Records from a collection:
=-=-=

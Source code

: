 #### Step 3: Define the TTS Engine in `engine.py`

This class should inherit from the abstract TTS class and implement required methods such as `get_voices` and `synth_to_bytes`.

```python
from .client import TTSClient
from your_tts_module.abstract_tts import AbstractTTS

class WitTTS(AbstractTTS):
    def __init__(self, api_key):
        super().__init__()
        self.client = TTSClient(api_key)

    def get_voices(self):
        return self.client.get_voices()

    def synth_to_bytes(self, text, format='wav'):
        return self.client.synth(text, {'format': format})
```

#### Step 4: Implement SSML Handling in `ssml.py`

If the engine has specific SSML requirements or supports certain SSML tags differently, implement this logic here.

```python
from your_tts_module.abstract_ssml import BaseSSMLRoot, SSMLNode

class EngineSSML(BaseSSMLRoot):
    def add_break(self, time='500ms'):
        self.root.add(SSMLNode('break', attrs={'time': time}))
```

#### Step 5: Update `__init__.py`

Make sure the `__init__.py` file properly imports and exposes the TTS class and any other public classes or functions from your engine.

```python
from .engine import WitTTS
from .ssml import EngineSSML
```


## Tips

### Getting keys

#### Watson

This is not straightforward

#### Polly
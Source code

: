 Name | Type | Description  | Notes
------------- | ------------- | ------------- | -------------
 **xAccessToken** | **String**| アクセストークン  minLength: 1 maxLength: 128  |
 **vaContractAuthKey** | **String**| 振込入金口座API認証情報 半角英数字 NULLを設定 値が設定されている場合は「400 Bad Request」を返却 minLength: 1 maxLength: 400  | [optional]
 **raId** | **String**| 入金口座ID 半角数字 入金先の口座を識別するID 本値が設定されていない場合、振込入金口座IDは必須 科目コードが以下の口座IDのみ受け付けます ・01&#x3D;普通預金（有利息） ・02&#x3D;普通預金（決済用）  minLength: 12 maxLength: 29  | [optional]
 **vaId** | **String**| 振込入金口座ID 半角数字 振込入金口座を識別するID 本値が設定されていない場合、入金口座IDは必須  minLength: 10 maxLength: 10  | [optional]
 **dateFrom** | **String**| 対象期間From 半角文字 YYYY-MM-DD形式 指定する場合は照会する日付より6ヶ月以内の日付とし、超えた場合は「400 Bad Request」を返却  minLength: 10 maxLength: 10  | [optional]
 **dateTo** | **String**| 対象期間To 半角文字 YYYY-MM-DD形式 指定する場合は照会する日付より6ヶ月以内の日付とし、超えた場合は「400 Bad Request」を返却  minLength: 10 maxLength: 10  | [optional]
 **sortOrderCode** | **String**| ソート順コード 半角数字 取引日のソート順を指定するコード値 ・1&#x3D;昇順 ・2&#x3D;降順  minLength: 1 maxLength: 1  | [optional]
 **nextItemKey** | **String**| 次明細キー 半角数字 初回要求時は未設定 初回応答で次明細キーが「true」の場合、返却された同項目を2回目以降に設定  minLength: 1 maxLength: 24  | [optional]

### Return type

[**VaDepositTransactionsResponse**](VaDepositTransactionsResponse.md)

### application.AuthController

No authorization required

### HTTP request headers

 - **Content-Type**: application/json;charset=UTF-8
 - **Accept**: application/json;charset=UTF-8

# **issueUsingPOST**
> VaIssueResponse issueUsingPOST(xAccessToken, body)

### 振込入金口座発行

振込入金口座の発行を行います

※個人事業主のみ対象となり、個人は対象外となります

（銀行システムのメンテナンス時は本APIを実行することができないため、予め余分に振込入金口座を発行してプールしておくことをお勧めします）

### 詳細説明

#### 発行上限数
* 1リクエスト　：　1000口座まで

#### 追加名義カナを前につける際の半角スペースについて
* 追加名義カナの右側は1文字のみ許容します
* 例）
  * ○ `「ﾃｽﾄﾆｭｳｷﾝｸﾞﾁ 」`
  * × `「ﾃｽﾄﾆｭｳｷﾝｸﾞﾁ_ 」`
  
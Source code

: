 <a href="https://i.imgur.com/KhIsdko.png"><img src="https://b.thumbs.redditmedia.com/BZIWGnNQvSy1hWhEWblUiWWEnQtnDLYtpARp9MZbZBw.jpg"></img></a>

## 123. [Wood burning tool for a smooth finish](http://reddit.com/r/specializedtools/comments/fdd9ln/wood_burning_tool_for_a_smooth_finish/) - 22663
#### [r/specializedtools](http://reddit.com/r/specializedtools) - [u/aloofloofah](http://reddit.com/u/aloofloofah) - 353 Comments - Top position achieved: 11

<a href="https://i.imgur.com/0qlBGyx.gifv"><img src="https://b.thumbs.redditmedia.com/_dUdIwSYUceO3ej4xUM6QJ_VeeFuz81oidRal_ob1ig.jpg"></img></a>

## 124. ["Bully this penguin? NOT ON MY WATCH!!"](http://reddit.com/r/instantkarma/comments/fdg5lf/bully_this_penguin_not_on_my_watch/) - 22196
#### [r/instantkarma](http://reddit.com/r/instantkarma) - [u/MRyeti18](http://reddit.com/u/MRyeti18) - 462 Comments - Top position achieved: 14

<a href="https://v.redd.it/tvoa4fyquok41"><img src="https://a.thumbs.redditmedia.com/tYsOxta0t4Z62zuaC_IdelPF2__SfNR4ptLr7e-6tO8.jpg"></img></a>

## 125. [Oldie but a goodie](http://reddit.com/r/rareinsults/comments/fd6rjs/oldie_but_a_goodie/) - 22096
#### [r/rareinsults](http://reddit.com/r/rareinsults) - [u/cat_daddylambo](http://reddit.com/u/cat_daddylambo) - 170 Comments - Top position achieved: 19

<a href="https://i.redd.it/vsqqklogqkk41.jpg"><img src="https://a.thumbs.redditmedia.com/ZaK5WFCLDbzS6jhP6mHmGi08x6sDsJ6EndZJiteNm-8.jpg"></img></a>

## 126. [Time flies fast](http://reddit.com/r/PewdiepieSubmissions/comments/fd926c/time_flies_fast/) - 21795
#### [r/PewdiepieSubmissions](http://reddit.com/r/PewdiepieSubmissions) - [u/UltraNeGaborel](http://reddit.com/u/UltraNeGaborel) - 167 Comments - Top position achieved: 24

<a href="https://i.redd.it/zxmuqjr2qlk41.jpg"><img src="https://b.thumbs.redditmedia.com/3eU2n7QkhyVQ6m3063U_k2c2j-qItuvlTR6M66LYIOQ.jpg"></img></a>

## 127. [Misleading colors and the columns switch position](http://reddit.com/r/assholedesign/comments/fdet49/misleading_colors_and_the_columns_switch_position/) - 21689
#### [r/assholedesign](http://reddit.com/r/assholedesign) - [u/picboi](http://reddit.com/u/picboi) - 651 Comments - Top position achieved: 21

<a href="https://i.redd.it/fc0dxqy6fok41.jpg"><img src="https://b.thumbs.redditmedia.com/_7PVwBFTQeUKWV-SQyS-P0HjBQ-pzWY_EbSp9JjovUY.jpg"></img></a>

=-=-=

Only lines containing the word "json" should appear in the answer, and every such line from the records above must be there.

Result below:
 - **Content-Type**: application/json;charset=UTF-8
 - **Accept**: application/json;charset=UTF-8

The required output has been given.